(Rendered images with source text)
★ ★ ★ ★ ★

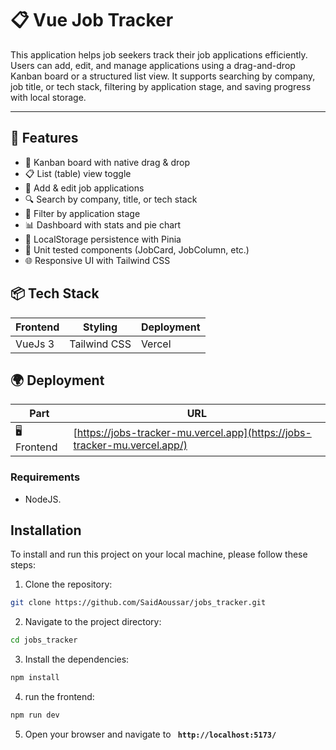 # 📋 Vue Job Tracker

This application helps job seekers track their job applications efficiently. Users can add, edit, and manage applications using a drag-and-drop Kanban board or a structured list view. It supports searching by company, job title, or tech stack, filtering by application stage, and saving progress with local storage.

---

## 🚀 Features

- 📌 Kanban board with native drag & drop  
- 📋 List (table) view toggle  
- 📝 Add & edit job applications  
- 🔍 Search by company, title, or tech stack  
- 🎯 Filter by application stage  
- 📊 Dashboard with stats and pie chart  
- 💾 LocalStorage persistence with Pinia  
- 🧪 Unit tested components (JobCard, JobColumn, etc.)  
- 🌐 Responsive UI with Tailwind CSS

## 📦 Tech Stack

| Frontend     | Styling      | Deployment     |
|--------------|--------------|----------------|
| VueJs 3      | Tailwind CSS | Vercel         |


## 🌍 Deployment

| Part        | URL                                                                                                         |
|-------------|-------------------------------------------------------------------------------------------------------------|
| 🖥 Frontend | [https://jobs-tracker-mu.vercel.app](https://jobs-tracker-mu.vercel.app/)                                   |


### **Requirements**

- NodeJS.

## **Installation**

To install and run this project on your local machine, please follow these steps:

1. Clone the repository:

```bash
git clone https://github.com/SaidAoussar/jobs_tracker.git
```

2. Navigate to the project directory:

```bash
cd jobs_tracker
```

3. Install the dependencies:

```bash
npm install
```


4. run the frontend:

```bash
npm run dev
```

5.  Open your browser and navigate to **` http://localhost:5173/`**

★ ★ ★ ★ ★

- [Exercise requirements]
Write out the lines of the entries above exactly, beginning with the first and ending with the line that contains "- 🔍 Search by company, title, or tech stack". No picture goes in.

- [Response]
 # 📋 Vue Job Tracker

This application helps job seekers track their job applications efficiently. Users can add, edit, and manage applications using a drag-and-drop Kanban board or a structured list view. It supports searching by company, job title, or tech stack, filtering by application stage, and saving progress with local storage.

---

## 🚀 Features

- 📌 Kanban board with native drag & drop  
- 📋 List (table) view toggle  
- 📝 Add & edit job applications  
- 🔍 Search by company, title, or tech stack  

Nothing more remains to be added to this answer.